## Exercise directions
Where pictures appear, omit them, and copy exactly only the lines from the start of the listing through the line containing "paint.setTypeface(font);", both included.

☆ ☆ ☆ ☆

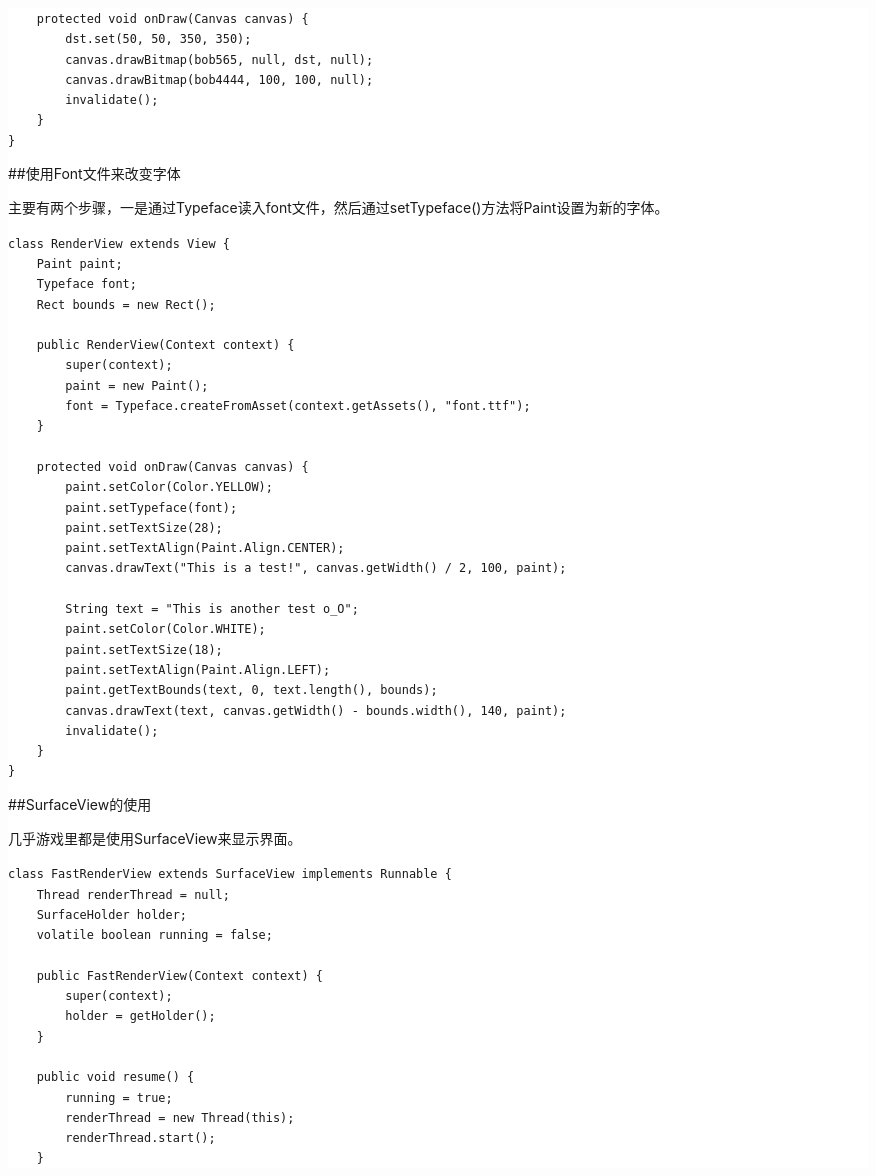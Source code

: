         protected void onDraw(Canvas canvas) {
            dst.set(50, 50, 350, 350);
            canvas.drawBitmap(bob565, null, dst, null);
            canvas.drawBitmap(bob4444, 100, 100, null);
            invalidate();
        }
    }

##使用Font文件来改变字体

主要有两个步骤，一是通过Typeface读入font文件，然后通过setTypeface()方法将Paint设置为新的字体。

	class RenderView extends View {
        Paint paint;
        Typeface font;
        Rect bounds = new Rect();

        public RenderView(Context context) {
            super(context);
            paint = new Paint();
            font = Typeface.createFromAsset(context.getAssets(), "font.ttf");
        }

        protected void onDraw(Canvas canvas) {
            paint.setColor(Color.YELLOW);
            paint.setTypeface(font);
            paint.setTextSize(28);
            paint.setTextAlign(Paint.Align.CENTER);
            canvas.drawText("This is a test!", canvas.getWidth() / 2, 100, paint);

            String text = "This is another test o_O";
            paint.setColor(Color.WHITE);
            paint.setTextSize(18);
            paint.setTextAlign(Paint.Align.LEFT);
            paint.getTextBounds(text, 0, text.length(), bounds);
            canvas.drawText(text, canvas.getWidth() - bounds.width(), 140, paint);
            invalidate();
        }
    }

##SurfaceView的使用

几乎游戏里都是使用SurfaceView来显示界面。

	class FastRenderView extends SurfaceView implements Runnable {
        Thread renderThread = null;
        SurfaceHolder holder;
        volatile boolean running = false;
        
        public FastRenderView(Context context) {
            super(context);           
            holder = getHolder();            
        }

        public void resume() {          
            running = true;
            renderThread = new Thread(this);
            renderThread.start();         
        }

☆ ☆ ☆ ☆

## Solution for this task
Source code

:         protected void onDraw(Canvas canvas) {
            dst.set(50, 50, 350, 350);
            canvas.drawBitmap(bob565, null, dst, null);
            canvas.drawBitmap(bob4444, 100, 100, null);
            invalidate();
        }
    }

##使用Font文件来改变字体

主要有两个步骤，一是通过Typeface读入font文件，然后通过setTypeface()方法将Paint设置为新的字体。

	class RenderView extends View {
        Paint paint;
        Typeface font;
        Rect bounds = new Rect();

        public RenderView(Context context) {
            super(context);
            paint = new Paint();
            font = Typeface.createFromAsset(context.getAssets(), "font.ttf");
        }

        protected void onDraw(Canvas canvas) {
            paint.setColor(Color.YELLOW);
            paint.setTypeface(font);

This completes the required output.